Bir hafta önce deniz kenarında güneşlenirken iki kadının konuşmalarına kulak misafiri oldum. Kadınlardan biri şöyle diyordu:
“Ben çok inatçıyımdır. Nuh diyorsam peygamber demem. Verdiğim karardan asla dönmem. Uyarılara kulak asmam.”
Şu kırıcılığa, şu sevimsizliğe, şu ben merkezli söylemlere bakar mısınız?
Kadının söyledikleri karşısında kilitlendim, sinirimden boğazım kurudu. “Eyvah! dedim içimden. Bu kadınla hayatı paylaşanlara Allah sabır versin.”

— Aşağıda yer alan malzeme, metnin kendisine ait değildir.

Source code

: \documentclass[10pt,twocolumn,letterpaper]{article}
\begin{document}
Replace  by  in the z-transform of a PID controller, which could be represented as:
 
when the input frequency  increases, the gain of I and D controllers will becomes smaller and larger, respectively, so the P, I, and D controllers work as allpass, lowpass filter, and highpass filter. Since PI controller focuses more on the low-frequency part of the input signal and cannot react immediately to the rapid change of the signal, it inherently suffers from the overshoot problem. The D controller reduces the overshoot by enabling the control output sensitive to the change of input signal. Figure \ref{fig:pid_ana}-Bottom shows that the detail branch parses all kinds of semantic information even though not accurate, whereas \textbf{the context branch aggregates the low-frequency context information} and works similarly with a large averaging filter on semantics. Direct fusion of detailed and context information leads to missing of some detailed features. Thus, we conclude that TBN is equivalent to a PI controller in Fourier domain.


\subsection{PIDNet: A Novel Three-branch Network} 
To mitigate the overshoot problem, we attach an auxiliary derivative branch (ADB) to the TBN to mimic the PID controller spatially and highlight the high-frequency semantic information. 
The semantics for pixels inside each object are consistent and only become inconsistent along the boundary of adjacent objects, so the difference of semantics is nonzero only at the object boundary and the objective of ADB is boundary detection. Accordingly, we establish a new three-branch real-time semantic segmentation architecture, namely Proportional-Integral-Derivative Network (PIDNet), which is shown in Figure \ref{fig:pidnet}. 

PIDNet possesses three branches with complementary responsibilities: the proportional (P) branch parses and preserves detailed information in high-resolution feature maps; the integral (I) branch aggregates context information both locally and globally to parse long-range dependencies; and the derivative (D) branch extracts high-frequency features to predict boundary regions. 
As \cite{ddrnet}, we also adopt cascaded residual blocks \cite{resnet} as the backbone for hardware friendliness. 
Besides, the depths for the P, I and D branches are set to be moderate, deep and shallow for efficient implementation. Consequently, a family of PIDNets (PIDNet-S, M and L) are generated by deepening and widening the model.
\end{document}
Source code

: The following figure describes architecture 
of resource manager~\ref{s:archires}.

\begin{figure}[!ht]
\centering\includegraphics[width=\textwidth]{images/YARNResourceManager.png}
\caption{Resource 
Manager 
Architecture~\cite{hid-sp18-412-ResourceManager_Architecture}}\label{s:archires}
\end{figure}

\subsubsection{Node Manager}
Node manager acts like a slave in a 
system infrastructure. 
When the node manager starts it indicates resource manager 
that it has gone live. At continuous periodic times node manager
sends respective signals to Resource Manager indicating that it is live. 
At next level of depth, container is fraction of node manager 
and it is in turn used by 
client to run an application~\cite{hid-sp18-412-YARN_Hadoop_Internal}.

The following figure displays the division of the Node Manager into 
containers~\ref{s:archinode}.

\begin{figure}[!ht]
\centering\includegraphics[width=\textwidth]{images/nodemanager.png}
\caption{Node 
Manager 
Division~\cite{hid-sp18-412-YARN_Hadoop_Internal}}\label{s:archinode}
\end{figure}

Şu işe bak! Kadın inatçılığı ile övünüyor. Vallahi bu kadın ve bunun gibiler insanı hayatından bezdirir. Onu dinlemek zorunda kalan kadının, ikinci kez böyle bir sıkıntıyı göze alamayacağından emin olabilirsiniz.
İnat dediğin şey rezil bir özelliktir hatta hastalıktır. İnatta mantık yoktur, hata yaptırır. Gereksiz yere diretmenin, el frenini sürekli çekili tutmanın ve keçiliğin lüzumu yok.
Ahmakça bir inat kişiyi yer bitirir. Yalnızca kendisini yiyip bitirmekle kalmaz çevresindeki insanları da uzaklaştırır. İnatçılığı yüzünden iflas eden, sağlığı bozulan hatta cinayet işleyen salaklar vardır.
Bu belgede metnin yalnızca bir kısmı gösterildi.